Por la irrupción de gatos desconocidos- invasores extranjeros, rapaces felinos que asaltan mi casa sin el debido permiso- nunca he tenido bichos de alguna especie en lo particular. En lo general entra el aire por las ventanas rotas y cuando olvido cerrar la puerta entra el ruido de las carros y las motocicletas.
Pero sí. En cierta ocasión tuve de huésped un atrevido ratón que, en honor a su valentía, guardé en el cajón de mi memoria.
Le di el nombre de Aristóteles, pues desde su llegada me ayudó a reflexionar, al menos me quitaba el sabor de la soledad y me sometía a su curiosa y minúscula realidad.
Apareció de repente y no lo andaba buscando, intempestivo, como una flecha cruzó lo que puede decirse el patio de la sala. Me asomé donde creí estaba y ahi lo vi de nuevo.
Era joven según lo poco que sé de los ratones. Inexperto. Me distraje un poco y desapareció. Me preocupé, por alguna razón de mi cerebro protector ¿A dónde habría ido? Me asomé de nuevo y ahí estaba, tanteando el terreno, midiendo el agua a los camotes.
Toda la tarde desapareció pero al día siguiente lo descubrí en el mismo lugar. Pensé que trataba de decirme algo, por lo que comprendí que tendría hambre, ¿cómo no se me ocurrió antes? , también yo tenía hambre. Al menos ahora tendría con quien compartir la vital desavenencia de no traer nada en la panza.
Sobre la mesa encontré un pedazo de pan y se lo mostré de lejos como de una acera a la otra. No quise acercarme, para no espantar esa breve compañía que ahora me daba una vida alterna. No estaba solo. Éramos yo y Aristóteles.
Como no se acercó, lo hice yo a mitad del breve patio que ahora compartíamos, le dejé el grumo de pan y puse prudente distancia de por medio, hice como que no lo veía y noté que se acercó para hacer honor a su nombre, sin defraudar a los de su especie, lo agarró y corrió con el botín en el pico. Lo vi todo.
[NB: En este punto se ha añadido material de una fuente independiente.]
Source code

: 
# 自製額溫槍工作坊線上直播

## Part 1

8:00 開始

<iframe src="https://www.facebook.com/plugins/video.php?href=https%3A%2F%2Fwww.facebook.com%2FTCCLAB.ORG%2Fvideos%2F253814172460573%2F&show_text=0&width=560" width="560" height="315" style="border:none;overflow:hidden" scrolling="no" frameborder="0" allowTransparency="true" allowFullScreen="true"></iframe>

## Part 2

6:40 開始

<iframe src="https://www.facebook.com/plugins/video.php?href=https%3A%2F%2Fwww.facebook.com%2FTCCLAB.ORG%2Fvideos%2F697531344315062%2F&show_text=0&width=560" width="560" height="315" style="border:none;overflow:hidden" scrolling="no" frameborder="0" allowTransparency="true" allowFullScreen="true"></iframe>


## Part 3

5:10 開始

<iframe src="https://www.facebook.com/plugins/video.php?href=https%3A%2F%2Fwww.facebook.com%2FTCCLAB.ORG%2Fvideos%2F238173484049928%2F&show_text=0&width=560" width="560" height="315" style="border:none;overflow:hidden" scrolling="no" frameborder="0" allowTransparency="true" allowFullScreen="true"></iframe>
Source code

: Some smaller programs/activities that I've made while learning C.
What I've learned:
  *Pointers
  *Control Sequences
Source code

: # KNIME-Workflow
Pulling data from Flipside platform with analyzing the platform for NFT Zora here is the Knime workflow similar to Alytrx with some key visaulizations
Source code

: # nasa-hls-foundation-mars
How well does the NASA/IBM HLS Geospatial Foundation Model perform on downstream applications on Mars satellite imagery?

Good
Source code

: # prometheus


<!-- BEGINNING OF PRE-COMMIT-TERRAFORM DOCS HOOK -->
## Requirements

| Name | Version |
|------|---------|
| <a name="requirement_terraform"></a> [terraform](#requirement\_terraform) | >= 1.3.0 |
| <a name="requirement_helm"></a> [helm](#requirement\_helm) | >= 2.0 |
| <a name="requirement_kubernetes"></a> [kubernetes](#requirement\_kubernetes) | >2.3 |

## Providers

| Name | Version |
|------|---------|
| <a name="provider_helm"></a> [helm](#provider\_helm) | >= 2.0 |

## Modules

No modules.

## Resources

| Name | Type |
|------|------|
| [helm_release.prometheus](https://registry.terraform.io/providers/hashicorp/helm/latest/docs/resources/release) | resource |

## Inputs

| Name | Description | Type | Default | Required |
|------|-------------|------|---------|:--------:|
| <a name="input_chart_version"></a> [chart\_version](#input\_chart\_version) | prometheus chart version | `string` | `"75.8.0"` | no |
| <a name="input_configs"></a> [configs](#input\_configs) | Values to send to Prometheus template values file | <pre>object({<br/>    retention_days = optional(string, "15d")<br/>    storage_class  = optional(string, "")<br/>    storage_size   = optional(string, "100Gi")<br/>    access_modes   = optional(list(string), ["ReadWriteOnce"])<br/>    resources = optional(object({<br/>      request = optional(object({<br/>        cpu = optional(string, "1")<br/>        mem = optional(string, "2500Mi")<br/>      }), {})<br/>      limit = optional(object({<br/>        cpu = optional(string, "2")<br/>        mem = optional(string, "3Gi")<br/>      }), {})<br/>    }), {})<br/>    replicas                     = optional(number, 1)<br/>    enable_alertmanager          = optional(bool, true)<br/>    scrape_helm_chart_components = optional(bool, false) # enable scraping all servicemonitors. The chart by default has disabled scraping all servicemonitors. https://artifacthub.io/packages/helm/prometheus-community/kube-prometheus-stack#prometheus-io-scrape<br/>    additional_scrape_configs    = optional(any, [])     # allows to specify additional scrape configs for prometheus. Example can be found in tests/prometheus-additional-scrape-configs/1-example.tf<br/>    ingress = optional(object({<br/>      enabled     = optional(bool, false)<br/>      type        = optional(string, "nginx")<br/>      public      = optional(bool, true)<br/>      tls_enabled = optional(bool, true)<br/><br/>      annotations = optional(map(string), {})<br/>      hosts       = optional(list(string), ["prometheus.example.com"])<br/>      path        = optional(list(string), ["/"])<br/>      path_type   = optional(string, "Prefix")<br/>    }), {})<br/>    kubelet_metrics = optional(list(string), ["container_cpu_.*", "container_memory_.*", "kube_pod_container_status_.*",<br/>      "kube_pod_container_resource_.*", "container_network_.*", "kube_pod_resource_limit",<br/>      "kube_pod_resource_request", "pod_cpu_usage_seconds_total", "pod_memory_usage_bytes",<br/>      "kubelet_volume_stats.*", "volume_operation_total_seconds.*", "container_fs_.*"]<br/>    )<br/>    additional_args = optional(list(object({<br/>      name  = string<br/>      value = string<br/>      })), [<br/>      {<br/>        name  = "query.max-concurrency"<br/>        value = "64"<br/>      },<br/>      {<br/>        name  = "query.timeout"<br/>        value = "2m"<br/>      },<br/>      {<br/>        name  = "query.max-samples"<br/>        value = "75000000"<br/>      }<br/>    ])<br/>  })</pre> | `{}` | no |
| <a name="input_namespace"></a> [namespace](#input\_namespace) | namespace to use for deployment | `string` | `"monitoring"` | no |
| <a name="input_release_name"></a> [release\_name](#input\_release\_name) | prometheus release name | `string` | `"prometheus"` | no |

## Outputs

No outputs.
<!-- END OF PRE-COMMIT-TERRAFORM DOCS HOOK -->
Poco a poco en base a esa recompensa pavloviana me fui ganando su confianza o es acaso que el se estaba ganando la mía. Hasta que pude de plano, luego de varios días y con paciencia, darle de comer en mi mano.
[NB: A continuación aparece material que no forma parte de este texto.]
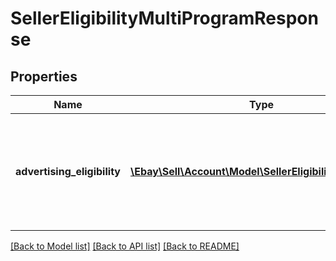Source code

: # SellerEligibilityMultiProgramResponse

## Properties
Name | Type | Description | Notes
------------ | ------------- | ------------- | -------------
**advertising_eligibility** | [**\Ebay\Sell\Account\Model\SellerEligibilityResponse[]**](SellerEligibilityResponse.md) | An array of response fields that define the seller eligibility for eBay advertising programs. | [optional] 

[[Back to Model list]](../../README.md#documentation-for-models) [[Back to API list]](../../README.md#documentation-for-api-endpoints) [[Back to README]](../../README.md)

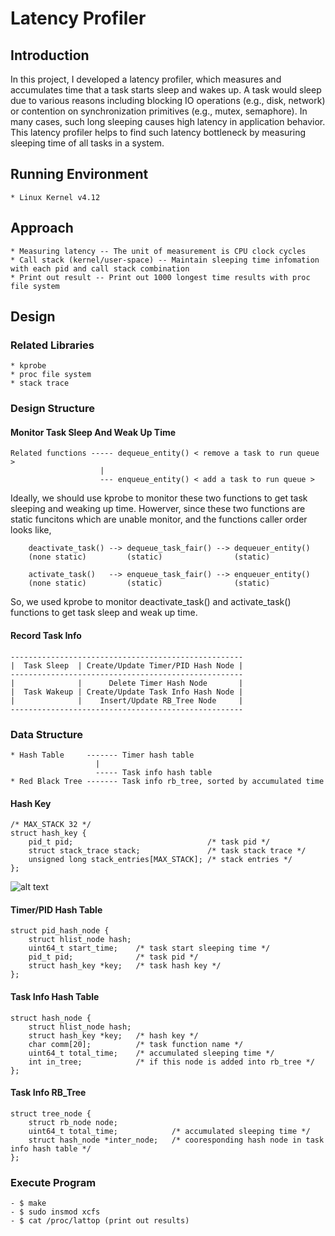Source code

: # Latency Profiler

## Introduction
In this project, I developed a latency profiler, which measures and accumulates time that a task starts sleep and wakes up. A task would sleep due to various reasons including blocking IO operations (e.g., disk, network) or contention on synchronization primitives (e.g., mutex, semaphore). In many cases, such long sleeping causes high latency in application behavior. This latency profiler helps to find such latency bottleneck by measuring sleeping time of all tasks in a system.

## Running Environment
    * Linux Kernel v4.12

## Approach
    * Measuring latency -- The unit of measurement is CPU clock cycles
    * Call stack (kernel/user-space) -- Maintain sleeping time infomation with each pid and call stack combination
    * Print out result -- Print out 1000 longest time results with proc file system

## Design
### Related Libraries
	* kprobe
	* proc file system
	* stack trace
### Design Structure
#### Monitor Task Sleep And Weak Up Time
    Related functions ----- dequeue_entity() < remove a task to run queue >
                        |
                        --- enqueue_entity() < add a task to run queue >
Ideally, we should use kprobe to monitor these two functions to get task sleeping and weaking up time.
Howerver, since these two functions are static funcitons which are unable monitor, and the functions caller order looks like,

        deactivate_task() --> dequeue_task_fair() --> dequeuer_entity()
        (none static)         (static)                (static)

        activate_task()   --> enqueue_task_fair() --> enqueuer_entity()
        (none static)         (static)                (static)

So, we used kprobe to monitor deactivate_task() and activate_task() functions to get task sleep and weak up time.

#### Record Task Info
    ----------------------------------------------------
    |  Task Sleep  | Create/Update Timer/PID Hash Node |
    ----------------------------------------------------
    |              |      Delete Timer Hash Node       |
    |  Task Wakeup | Create/Update Task Info Hash Node |
    |              |    Insert/Update RB_Tree Node     |
    ----------------------------------------------------

### Data Structure
    * Hash Table     ------- Timer hash table
                       |
                       ----- Task info hash table
    * Red Black Tree ------- Task info rb_tree, sorted by accumulated time 
#### Hash Key
    /* MAX_STACK 32 */
    struct hash_key {
        pid_t pid;                              /* task pid */
        struct stack_trace stack;               /* task stack trace */
        unsigned long stack_entries[MAX_STACK]; /* stack entries */
    };

![alt text](https://github.com/RandallDW/Latency_Profiler/blob/master/blank_diagram.png "hash_key blank diagram")
#### Timer/PID Hash Table
    struct pid_hash_node {
        struct hlist_node hash; 
        uint64_t start_time;    /* task start sleeping time */
        pid_t pid;              /* task pid */
        struct hash_key *key;   /* task hash key */
    };
#### Task Info Hash Table
    struct hash_node {
        struct hlist_node hash;
        struct hash_key *key;   /* hash key */
        char comm[20];          /* task function name */
        uint64_t total_time;    /* accumulated sleeping time */
        int in_tree;            /* if this node is added into rb_tree */
    };
#### Task Info RB_Tree
    struct tree_node {
        struct rb_node node;
        uint64_t total_time;            /* accumulated sleeping time */
        struct hash_node *inter_node;   /* cooresponding hash node in task info hash table */
    };

### Execute Program
    - $ make
    - $ sudo insmod xcfs
    - $ cat /proc/lattop (print out results)
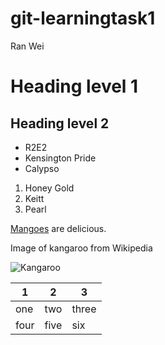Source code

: # git-learningtask1

Ran Wei

# Heading level 1

## Heading level 2

- R2E2
- Kensington Pride
- Calypso

1. Honey Gold
2. Keitt
3. Pearl

[Mangoes](https://en.wikipedia.org/wiki/Mango) are delicious.

Image of kangaroo from Wikipedia

![Kangaroo](https://upload.wikimedia.org/wikipedia/commons/2/22/Kangur.rudy.drs.jpg)

| 1 | 2 | 3 |
|---|---|---|
|one|two|three|
|four|five|six|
Es claro que Aristóteles, pese a su naturaleza, pudo no domesticarse a ese grado. Quizá me engañaba. Pero el trato era justo. Simplemente pagaba la compañía, como hace uno con las mascotas.
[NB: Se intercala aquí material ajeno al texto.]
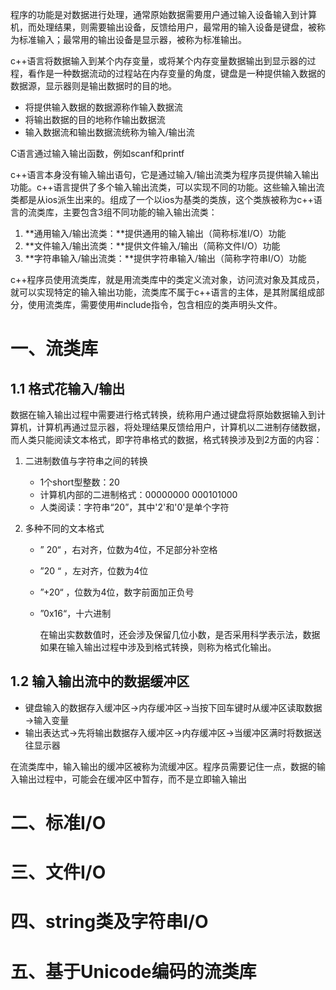程序的功能是对数据进行处理，通常原始数据需要用户通过输入设备输入到计算机，而处理结果，则需要输出设备，反馈给用户，最常用的输入设备是键盘，被称为标准输入；最常用的输出设备是显示器，被称为标准输出。

c++语言将数据输入到某个内存变量，或将某个内存变量数据输出到显示器的过程，看作是一种数据流动的过程站在内存变量的角度，键盘是一种提供输入数据的数据源，显示器则是输出数据时的目的地。

- 将提供输入数据的数据源称作输入数据流
- 将输出数据的目的地称作输出数据流
- 输入数据流和输出数据流统称为输入/输出流

C语言通过输入输出函数，例如scanf和printf

c++语言本身没有输入输出语句，它是通过输入/输出流类为程序员提供输入输出功能。c++语言提供了多个输入输出流类，可以实现不同的功能。这些输入输出流类都是从ios派生出来的。组成了一个以ios为基类的类族，这个类族被称为c++语言的流类库，主要包含3组不同功能的输入输出流类：

1. **通用输入/输出流类：**提供通用的输入输出（简称标准I/O）功能
2. **文件输入/输出流类：**提供文件输入/输出（简称文件I/O）功能
3. **字符串输入/输出流类：**提供字符串输入/输出（简称字符串I/O）功能

c++程序员使用流类库，就是用流类库中的类定义流对象，访问流对象及其成员，就可以实现特定的输入输出功能，流类库不属于c++语言的主体，是其附属组成部分，使用流类库，需要使用#include指令，包含相应的类声明头文件。

# 一、流类库

## 1.1 格式花输入/输出

数据在输入输出过程中需要进行格式转换，统称用户通过键盘将原始数据输入到计算机，计算机再通过显示器，将处理结果反馈给用户，计算机以二进制存储数据，而人类只能阅读文本格式，即字符串格式的数据，格式转换涉及到2方面的内容：

1. 二进制数值与字符串之间的转换

   - 1个short型整数：20
   - 计算机内部的二进制格式：00000000 000101000
   - 人类阅读：字符串“20”，其中'2'和'0'是单个字符

2. 多种不同的文本格式

   - ”  20“ ，右对齐，位数为4位，不足部分补空格

   - ”20  “ ，左对齐，位数为4位

   - ”+20“ ，位数为4位，数字前面加正负号

   - ”0x16“，十六进制

     在输出实数数值时，还会涉及保留几位小数，是否采用科学表示法，数据如果在输入输出过程中涉及到格式转换，则称为格式化输出。

## 1.2 输入输出流中的数据缓冲区

- 键盘输入的数据存入缓冲区→内存缓冲区→当按下回车键时从缓冲区读取数据→输入变量
- 输出表达式→先将输出数据存入缓冲区→内存缓冲区→当缓冲区满时将数据送往显示器

在流类库中，输入输出的缓冲区被称为流缓冲区。程序员需要记住一点，数据的输入输出过程中，可能会在缓冲区中暂存，而不是立即输入输出





# 二、标准I/O



# 三、文件I/O



# 四、string类及字符串I/O



# 五、基于Unicode编码的流类库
Al llegar del trabajo ahí estaba, esperando. Seguro de sí mismo. Antes yo había cubierto con madera y lo tenía resguardado a piedra y lodo para evitar que sus depredadores lo devoraran. Cosa que podría ocurrir en un descuido de mi parte y que este relato concluyera así intempestivamente, tal como había aparecido él en mi existencia o yo en la de él. Uno qué sabe del espacio, tiempo. Para ambos el tiempo, el espacio y la existencia, eran lo mismo.
Si alguien hubiera llegado y lo encontrara aquí conmigo, no sé con cual razón podría convencerle de que ni el ratón ni yo estábamos locos. De que esos mus diminutos podrían ser nuestros amigos y que además de infencivos, eran víctimas de los mitos y leyendas construidos por el ser hombre para ocultar sus crímenes de guerra.
No quisiera escribir el fin de la historia, pues todos los finales son tristes. Antes de eso debo decir que hubo momentos en los cuales cualquiera de los dos pudo morir primero. Luchamos por sobrevivir desde nuestros ángulos y no podríamos culparnos del destino trágico.
Un día lo busqué y en repetidas ocasiones le llamé por su nombre y nada. Me quedé inmóvil esperando a que saliera por sorpresa o de un sitio inesperado, como solía hacer para jugar una mala pasada. No quería moverme ni creer que aquella protuberancia aplastada que sentía bajo mi zapato fuese Aristóteles… y sin embargo lo era.